EXERCISE BRIEF: Exactly the lines from the one holding "Yes, we are." through the final line of the data are wanted, copied as written.

═════ MATERIALS PROVIDED ═════

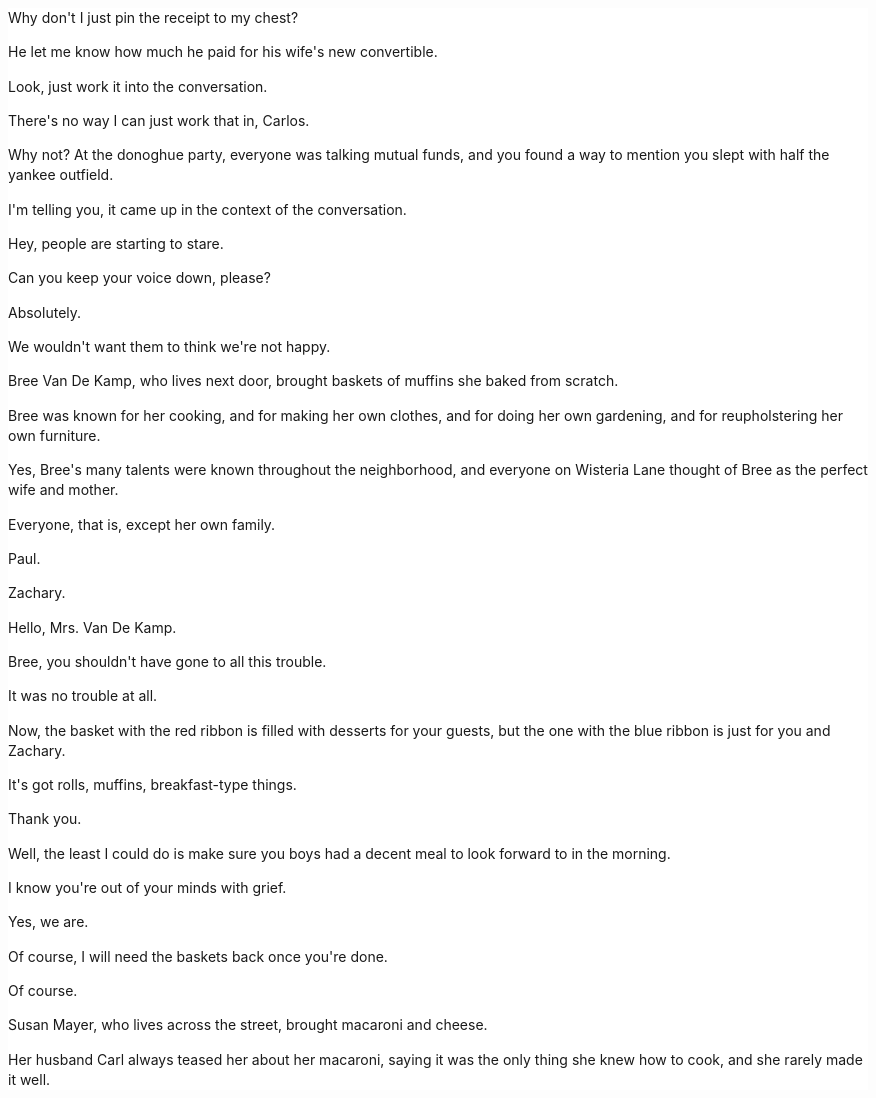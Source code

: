 Why don't I just pin the receipt to my chest?

He let me know how much he paid for his wife's new convertible.

Look, just work it into the conversation.

There's no way I can just work that in, Carlos.

Why not? At the donoghue party, everyone was talking mutual funds, and you found a way to mention you slept with half the yankee outfield.

I'm telling you, it came up in the context of the conversation.

Hey, people are starting to stare.

Can you keep your voice down, please?

Absolutely.

We wouldn't want them to think we're not happy.

Bree Van De Kamp, who lives next door, brought baskets of muffins she baked from scratch.

Bree was known for her cooking, and for making her own clothes, and for doing her own gardening, and for reupholstering her own furniture.



Yes, Bree's many talents were known throughout the neighborhood, and everyone on Wisteria Lane thought of Bree as the perfect wife and mother.

Everyone, that is, except her own family.

Paul.

Zachary.

Hello, Mrs. Van De Kamp.

Bree, you shouldn't have gone to all this trouble.

It was no trouble at all.

Now, the basket with the red ribbon is filled with desserts for your guests, but the one with the blue ribbon is just for you and Zachary.

It's got rolls, muffins, breakfast-type things.

Thank you.

Well, the least I could do is make sure you boys had a decent meal to look forward to in the morning.

I know you're out of your minds with grief.

Yes, we are.

Of course, I will need the baskets back once you're done.

Of course.

Susan Mayer, who lives across the street, brought macaroni and cheese.

Her husband Carl always teased her about her macaroni, saying it was the only thing she knew how to cook, and she rarely made it well.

═════

TASK RESPONSE:
Yes, we are.

Of course, I will need the baskets back once you're done.

Of course.

Susan Mayer, who lives across the street, brought macaroni and cheese.

Her husband Carl always teased her about her macaroni, saying it was the only thing she knew how to cook, and she rarely made it well.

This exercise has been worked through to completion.